*Aim of the task:*
Search the records below for "Catalanpfade" and copy every line it turns up in.

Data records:
------------
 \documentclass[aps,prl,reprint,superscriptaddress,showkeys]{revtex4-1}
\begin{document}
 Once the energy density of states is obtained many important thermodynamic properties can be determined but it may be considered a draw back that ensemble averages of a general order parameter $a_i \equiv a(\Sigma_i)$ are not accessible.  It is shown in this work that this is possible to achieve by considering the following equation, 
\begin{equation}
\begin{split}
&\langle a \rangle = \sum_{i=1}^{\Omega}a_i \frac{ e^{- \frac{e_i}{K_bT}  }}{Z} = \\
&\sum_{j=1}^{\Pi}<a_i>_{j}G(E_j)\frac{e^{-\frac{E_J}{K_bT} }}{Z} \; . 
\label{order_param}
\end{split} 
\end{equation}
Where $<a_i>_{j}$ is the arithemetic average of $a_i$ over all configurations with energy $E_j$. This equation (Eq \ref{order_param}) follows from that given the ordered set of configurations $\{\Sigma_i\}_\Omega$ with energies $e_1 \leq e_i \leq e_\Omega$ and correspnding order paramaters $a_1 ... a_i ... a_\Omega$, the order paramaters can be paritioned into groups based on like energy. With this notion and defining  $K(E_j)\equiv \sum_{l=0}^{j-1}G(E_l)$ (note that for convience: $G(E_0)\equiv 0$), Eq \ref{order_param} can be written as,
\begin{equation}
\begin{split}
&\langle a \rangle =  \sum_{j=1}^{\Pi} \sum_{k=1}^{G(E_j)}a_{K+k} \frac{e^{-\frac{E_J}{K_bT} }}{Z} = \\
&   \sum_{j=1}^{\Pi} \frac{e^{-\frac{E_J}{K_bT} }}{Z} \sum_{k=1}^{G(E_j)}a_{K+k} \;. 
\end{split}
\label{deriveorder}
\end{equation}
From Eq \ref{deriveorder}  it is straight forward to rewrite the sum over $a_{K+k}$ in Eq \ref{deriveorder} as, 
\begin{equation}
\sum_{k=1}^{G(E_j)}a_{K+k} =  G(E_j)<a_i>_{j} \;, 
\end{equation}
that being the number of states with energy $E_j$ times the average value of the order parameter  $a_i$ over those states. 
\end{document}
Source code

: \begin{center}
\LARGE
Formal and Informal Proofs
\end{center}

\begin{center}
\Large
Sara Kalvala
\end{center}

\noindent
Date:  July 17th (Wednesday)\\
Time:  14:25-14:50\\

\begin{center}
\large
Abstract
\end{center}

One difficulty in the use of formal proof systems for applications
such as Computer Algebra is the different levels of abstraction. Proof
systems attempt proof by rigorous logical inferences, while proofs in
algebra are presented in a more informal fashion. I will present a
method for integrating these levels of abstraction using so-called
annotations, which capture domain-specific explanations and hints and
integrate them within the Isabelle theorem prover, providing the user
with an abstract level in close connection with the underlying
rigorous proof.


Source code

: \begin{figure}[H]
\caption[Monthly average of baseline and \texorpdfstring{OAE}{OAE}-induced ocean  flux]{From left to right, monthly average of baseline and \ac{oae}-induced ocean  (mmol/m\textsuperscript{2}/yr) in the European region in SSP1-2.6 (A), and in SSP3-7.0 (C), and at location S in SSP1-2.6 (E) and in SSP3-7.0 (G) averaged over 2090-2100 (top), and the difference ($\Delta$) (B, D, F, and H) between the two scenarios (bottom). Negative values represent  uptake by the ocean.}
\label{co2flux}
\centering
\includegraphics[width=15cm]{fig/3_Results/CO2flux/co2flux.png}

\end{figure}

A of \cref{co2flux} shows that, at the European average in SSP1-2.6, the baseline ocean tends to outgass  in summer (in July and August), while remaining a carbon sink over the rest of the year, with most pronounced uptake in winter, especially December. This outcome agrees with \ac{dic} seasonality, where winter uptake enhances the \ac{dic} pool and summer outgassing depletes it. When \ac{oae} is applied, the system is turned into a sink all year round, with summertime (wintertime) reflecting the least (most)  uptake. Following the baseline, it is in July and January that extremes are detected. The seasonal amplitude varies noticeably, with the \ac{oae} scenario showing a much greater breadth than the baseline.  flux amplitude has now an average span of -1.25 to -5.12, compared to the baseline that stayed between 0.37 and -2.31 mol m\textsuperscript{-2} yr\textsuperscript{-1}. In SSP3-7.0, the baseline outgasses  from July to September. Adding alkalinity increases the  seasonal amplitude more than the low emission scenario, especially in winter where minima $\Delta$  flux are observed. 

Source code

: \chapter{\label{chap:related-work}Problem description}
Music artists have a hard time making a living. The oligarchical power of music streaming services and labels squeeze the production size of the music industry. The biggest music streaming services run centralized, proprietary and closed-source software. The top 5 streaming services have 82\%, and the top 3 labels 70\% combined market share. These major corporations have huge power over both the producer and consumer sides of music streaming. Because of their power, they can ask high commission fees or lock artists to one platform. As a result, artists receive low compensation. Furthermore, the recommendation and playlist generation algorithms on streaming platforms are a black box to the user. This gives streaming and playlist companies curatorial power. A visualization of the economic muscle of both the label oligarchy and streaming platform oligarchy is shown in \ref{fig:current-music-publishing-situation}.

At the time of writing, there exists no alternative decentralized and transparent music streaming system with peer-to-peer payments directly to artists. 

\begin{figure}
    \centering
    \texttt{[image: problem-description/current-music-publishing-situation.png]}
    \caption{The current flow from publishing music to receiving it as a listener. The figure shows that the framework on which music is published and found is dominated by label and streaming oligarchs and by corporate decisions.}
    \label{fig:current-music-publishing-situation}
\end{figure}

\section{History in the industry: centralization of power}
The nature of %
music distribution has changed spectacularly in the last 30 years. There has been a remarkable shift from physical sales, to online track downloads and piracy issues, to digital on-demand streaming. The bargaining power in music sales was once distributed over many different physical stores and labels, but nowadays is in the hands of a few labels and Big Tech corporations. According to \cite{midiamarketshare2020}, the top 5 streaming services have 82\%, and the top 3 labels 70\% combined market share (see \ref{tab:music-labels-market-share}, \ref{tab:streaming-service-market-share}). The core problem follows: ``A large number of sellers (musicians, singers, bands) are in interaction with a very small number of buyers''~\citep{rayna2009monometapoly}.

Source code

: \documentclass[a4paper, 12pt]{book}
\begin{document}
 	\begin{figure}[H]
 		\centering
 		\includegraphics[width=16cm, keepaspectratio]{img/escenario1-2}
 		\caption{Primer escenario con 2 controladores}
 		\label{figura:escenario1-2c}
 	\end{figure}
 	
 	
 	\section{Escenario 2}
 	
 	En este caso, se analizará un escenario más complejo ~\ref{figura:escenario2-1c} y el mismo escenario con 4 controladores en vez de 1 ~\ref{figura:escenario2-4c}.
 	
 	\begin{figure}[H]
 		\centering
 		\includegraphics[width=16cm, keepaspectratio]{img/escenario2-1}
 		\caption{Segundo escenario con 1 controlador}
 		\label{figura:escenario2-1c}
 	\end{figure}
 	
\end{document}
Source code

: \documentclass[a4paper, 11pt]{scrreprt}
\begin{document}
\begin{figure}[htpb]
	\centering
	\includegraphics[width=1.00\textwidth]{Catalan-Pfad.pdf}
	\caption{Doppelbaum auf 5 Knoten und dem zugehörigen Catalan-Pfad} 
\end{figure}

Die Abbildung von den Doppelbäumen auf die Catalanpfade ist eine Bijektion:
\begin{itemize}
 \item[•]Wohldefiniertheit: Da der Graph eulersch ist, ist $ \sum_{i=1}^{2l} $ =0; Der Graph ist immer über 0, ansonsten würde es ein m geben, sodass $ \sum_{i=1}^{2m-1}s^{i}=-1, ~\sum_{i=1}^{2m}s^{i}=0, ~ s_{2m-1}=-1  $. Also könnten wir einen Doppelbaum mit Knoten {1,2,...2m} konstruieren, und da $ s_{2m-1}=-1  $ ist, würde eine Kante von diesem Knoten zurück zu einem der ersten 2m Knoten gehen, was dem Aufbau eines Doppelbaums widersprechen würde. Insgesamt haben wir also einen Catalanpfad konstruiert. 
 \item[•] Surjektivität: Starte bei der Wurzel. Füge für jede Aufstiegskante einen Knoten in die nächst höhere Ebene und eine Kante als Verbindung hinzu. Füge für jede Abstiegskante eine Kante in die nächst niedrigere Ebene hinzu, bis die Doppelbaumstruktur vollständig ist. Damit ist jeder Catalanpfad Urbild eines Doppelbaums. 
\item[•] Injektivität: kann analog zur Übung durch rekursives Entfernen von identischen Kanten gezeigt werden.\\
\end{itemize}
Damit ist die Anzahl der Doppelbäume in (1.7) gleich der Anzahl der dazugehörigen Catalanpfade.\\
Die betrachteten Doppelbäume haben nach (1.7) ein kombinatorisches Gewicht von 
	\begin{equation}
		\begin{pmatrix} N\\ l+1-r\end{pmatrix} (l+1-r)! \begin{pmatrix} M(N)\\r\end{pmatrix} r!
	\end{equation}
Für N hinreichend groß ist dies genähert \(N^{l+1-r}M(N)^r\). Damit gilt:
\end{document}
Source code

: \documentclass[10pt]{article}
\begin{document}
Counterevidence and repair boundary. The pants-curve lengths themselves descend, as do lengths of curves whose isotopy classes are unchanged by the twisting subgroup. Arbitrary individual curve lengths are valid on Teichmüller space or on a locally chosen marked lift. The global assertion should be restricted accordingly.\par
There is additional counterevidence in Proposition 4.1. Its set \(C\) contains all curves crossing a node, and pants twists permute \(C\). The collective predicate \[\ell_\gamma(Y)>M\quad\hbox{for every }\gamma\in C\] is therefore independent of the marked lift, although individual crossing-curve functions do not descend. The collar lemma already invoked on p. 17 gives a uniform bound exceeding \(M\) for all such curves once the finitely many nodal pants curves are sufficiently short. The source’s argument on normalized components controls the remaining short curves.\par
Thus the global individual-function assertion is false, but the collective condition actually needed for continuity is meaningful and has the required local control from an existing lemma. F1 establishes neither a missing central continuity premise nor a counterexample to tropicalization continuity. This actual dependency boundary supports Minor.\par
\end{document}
------------
*Solved exercise:*
Die Abbildung von den Doppelbäumen auf die Catalanpfade ist eine Bijektion:
Damit ist die Anzahl der Doppelbäume in (1.7) gleich der Anzahl der dazugehörigen Catalanpfade.\\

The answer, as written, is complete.